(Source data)
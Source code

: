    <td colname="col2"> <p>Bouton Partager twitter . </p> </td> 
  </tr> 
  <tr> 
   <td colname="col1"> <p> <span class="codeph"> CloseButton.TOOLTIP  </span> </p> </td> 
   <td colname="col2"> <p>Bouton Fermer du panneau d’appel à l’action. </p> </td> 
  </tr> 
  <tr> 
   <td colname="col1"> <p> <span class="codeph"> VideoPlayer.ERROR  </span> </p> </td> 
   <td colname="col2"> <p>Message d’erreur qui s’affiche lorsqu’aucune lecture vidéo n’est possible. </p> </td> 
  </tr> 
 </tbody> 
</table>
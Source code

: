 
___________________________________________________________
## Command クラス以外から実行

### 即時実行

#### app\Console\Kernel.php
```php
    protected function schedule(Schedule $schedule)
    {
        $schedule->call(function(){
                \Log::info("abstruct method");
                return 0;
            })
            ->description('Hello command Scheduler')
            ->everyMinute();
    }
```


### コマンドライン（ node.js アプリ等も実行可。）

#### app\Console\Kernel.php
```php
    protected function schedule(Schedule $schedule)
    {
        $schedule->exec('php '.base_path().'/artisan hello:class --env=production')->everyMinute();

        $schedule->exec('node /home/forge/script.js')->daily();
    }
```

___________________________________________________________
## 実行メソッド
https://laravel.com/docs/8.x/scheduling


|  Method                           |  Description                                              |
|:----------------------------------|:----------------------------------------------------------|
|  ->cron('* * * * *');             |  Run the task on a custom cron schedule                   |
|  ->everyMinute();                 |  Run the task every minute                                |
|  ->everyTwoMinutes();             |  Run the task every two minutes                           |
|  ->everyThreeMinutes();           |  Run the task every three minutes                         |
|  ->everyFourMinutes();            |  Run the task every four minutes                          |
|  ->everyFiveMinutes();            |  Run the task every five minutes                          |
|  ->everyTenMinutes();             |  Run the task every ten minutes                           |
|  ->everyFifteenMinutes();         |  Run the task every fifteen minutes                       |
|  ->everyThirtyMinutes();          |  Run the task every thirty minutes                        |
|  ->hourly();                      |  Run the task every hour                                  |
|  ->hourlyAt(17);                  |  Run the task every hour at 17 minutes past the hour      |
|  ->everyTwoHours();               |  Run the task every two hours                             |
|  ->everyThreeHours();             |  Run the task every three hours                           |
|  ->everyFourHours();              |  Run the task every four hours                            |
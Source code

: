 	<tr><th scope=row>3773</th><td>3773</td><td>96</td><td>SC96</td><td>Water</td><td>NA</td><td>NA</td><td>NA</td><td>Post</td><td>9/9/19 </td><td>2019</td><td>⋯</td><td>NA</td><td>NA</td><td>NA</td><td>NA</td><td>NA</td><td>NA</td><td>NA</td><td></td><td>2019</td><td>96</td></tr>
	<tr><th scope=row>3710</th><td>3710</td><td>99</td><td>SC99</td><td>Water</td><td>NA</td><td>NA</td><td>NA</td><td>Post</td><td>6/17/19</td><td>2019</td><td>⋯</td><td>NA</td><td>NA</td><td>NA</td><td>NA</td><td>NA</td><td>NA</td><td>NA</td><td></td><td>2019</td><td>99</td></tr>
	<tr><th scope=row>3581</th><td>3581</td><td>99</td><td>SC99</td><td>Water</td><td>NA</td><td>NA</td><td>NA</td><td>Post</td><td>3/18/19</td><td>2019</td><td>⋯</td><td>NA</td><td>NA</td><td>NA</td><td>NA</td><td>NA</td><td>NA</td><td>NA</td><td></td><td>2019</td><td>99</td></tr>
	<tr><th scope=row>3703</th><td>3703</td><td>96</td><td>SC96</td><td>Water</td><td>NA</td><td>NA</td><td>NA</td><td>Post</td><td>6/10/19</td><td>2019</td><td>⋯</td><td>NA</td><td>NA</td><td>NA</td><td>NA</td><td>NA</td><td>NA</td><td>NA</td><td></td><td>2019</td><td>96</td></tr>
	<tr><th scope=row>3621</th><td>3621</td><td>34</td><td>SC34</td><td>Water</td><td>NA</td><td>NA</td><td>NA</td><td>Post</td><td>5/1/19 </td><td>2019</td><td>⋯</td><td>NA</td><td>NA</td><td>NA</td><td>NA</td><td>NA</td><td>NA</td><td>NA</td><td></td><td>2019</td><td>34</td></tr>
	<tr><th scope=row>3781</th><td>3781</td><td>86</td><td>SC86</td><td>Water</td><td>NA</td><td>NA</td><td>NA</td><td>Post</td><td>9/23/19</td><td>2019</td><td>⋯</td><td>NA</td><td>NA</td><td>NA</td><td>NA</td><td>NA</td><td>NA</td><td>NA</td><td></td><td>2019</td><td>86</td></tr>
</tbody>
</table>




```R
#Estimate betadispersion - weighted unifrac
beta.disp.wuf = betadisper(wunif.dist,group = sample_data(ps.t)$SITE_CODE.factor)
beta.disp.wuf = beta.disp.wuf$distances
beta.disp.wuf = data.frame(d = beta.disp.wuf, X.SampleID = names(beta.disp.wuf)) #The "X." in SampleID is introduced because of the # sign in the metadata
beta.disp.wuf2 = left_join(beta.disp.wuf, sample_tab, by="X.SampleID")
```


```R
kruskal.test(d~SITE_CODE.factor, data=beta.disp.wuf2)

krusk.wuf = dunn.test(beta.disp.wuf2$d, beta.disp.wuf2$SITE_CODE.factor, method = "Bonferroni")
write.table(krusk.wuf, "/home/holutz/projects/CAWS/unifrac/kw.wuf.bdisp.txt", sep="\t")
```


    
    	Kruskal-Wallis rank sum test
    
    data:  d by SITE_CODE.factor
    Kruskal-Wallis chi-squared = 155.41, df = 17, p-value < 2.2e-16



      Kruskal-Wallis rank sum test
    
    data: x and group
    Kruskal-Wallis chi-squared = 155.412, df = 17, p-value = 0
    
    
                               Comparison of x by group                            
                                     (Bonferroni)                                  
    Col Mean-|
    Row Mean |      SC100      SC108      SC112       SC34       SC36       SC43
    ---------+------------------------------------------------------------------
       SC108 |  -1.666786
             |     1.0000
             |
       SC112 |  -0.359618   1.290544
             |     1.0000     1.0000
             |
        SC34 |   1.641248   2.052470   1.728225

ACTIVITY. Write out exactly the lines starting with the one that holds "(Bonferroni)" and running through the last line above.

RESULT OF THIS EXERCISE.
                                     (Bonferroni)                                  
    Col Mean-|
    Row Mean |      SC100      SC108      SC112       SC34       SC36       SC43
    ---------+------------------------------------------------------------------
       SC108 |  -1.666786
             |     1.0000
             |
       SC112 |  -0.359618   1.290544
             |     1.0000     1.0000
             |
        SC34 |   1.641248   2.052470   1.728225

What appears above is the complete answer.